● **The task**: Scan the records for the string "point"; copy each line where it occurs.

Entries taken from a collection

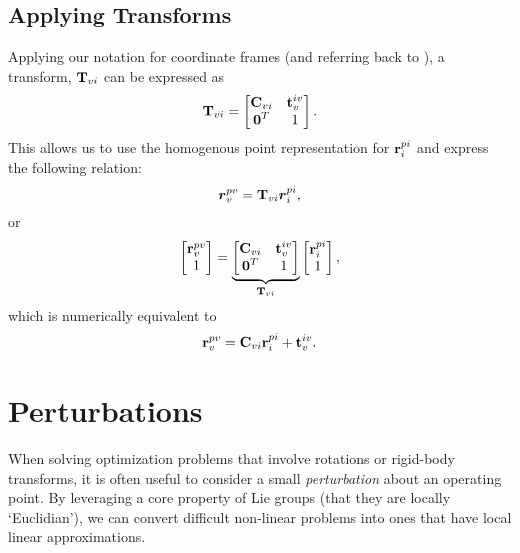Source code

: \subsection{Applying Transforms}
Applying our notation for coordinate frames (and referring back to ), a transform, $\boldsymbol{\mathbf{T}}_{vi}$ can be expressed as 
\begin{equation}
\boldsymbol{\mathbf{T}}_{vi} = \begin{bmatrix} \boldsymbol{\mathbf{C}}_{vi} & \boldsymbol{\mathbf{t}}_v^{iv} \\ \boldsymbol{\mathbf{0}}^T & 1 \end{bmatrix}.
\end{equation}
This allows us to use the homogenous point representation for $\boldsymbol{\mathbf{r}}^{pi}_i$ and express the following relation:
\begin{equation}
	\boldsymbol{r}^{pv}_v = \boldsymbol{\mathbf{T}}_{vi} \boldsymbol{r}^{pi}_i,
\end{equation}
or
\begin{equation}
	\begin{bmatrix} \boldsymbol{\mathbf{r}}^{pv}_v \\ 1 \end{bmatrix} = \underbrace{\begin{bmatrix} \boldsymbol{\mathbf{C}}_{vi} & \boldsymbol{\mathbf{t}}_v^{iv} \\ \boldsymbol{\mathbf{0}}^T & 1 \end{bmatrix}}_{\boldsymbol{\mathbf{T}}_{vi}} \begin{bmatrix} \boldsymbol{\mathbf{r}}^{pi}_i \\ 1 \end{bmatrix},
\end{equation}
which is numerically equivalent to  
\begin{equation}
 \boldsymbol{\mathbf{r}}^{pv}_v =  \boldsymbol{\mathbf{C}}_{vi} \boldsymbol{\mathbf{r}}^{pi}_i + \boldsymbol{\mathbf{t}}_v^{iv}.  
 \end{equation}

\section{Perturbations}

When solving optimization problems that involve rotations or rigid-body transforms, it is often useful to consider a small \textit{perturbation} about an operating point. By leveraging a core property of Lie groups (that they are locally `Euclidian'), we can convert difficult non-linear problems into ones that have local linear approximations.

● **Exercise output**:
This allows us to use the homogenous point representation for $\boldsymbol{\mathbf{r}}^{pi}_i$ and express the following relation:
When solving optimization problems that involve rotations or rigid-body transforms, it is often useful to consider a small \textit{perturbation} about an operating point. By leveraging a core property of Lie groups (that they are locally `Euclidian'), we can convert difficult non-linear problems into ones that have local linear approximations.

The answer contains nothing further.